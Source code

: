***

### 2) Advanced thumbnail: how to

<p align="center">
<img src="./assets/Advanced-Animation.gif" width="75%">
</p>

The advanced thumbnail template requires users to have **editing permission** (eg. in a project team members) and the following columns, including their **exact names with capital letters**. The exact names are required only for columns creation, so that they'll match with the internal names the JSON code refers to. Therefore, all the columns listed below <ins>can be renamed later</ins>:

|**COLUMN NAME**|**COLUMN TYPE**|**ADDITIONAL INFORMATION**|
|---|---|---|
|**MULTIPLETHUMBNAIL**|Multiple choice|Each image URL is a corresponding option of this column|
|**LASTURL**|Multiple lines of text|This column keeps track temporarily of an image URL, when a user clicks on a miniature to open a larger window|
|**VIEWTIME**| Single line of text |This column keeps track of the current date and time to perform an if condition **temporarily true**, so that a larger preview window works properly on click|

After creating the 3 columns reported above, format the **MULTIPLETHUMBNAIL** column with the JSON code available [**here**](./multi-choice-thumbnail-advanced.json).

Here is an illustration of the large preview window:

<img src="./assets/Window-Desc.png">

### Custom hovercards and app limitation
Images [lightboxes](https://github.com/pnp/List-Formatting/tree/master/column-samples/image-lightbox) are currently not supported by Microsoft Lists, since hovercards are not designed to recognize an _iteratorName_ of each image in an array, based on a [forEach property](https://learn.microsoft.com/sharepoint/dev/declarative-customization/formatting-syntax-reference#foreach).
---
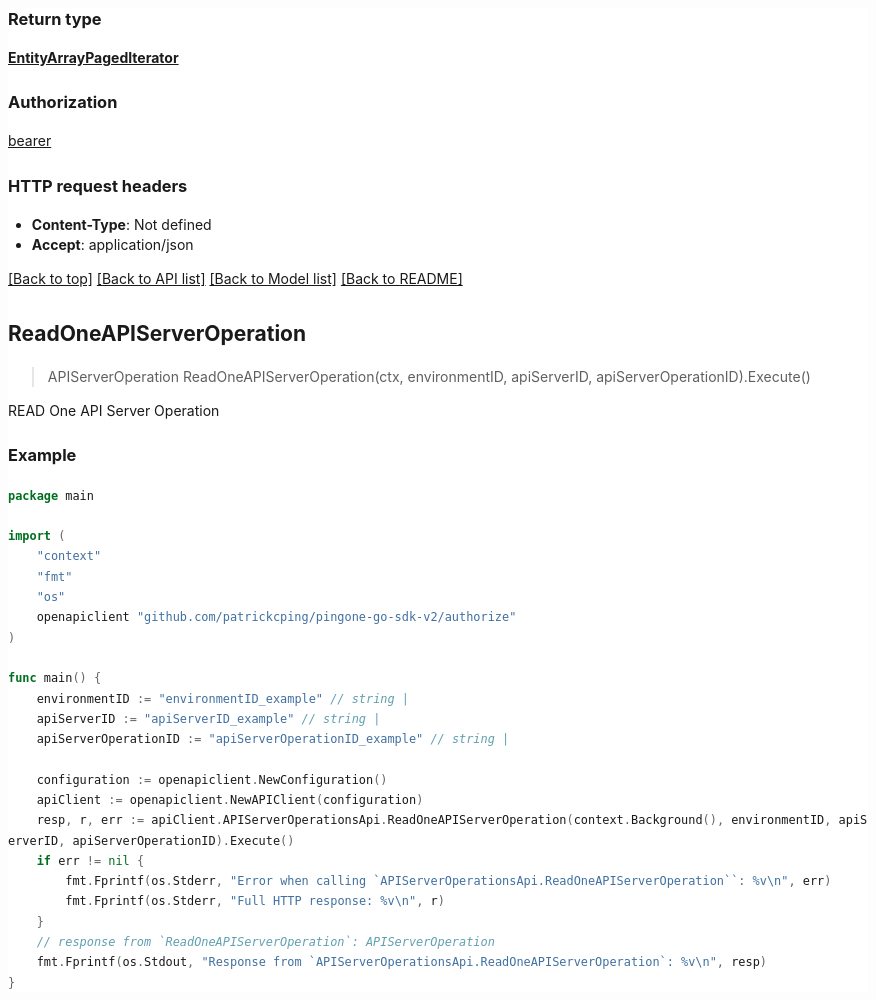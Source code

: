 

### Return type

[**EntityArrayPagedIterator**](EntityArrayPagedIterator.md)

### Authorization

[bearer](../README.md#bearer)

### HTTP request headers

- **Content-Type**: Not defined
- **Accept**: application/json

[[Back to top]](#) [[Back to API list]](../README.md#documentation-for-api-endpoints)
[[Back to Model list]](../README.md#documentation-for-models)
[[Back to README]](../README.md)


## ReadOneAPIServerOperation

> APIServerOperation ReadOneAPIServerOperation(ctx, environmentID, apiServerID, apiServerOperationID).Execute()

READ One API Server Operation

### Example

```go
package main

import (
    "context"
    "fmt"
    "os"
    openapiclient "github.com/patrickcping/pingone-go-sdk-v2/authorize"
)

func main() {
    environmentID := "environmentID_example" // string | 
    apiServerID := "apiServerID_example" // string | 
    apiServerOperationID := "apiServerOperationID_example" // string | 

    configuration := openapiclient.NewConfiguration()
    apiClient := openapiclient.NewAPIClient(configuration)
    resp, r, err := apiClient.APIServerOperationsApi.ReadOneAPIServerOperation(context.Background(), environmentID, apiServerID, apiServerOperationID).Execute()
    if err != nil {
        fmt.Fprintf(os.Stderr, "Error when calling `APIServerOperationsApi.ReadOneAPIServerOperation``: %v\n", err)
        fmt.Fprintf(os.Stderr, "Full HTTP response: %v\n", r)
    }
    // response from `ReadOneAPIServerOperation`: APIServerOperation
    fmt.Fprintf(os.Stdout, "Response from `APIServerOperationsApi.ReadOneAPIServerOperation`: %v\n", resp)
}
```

#### [Task prompt]
Collect every line above that contains the word "Fprintf".

#### [Output for this task]
        fmt.Fprintf(os.Stderr, "Error when calling `APIServerOperationsApi.ReadOneAPIServerOperation``: %v\n", err)
        fmt.Fprintf(os.Stderr, "Full HTTP response: %v\n", r)
    fmt.Fprintf(os.Stdout, "Response from `APIServerOperationsApi.ReadOneAPIServerOperation`: %v\n", resp)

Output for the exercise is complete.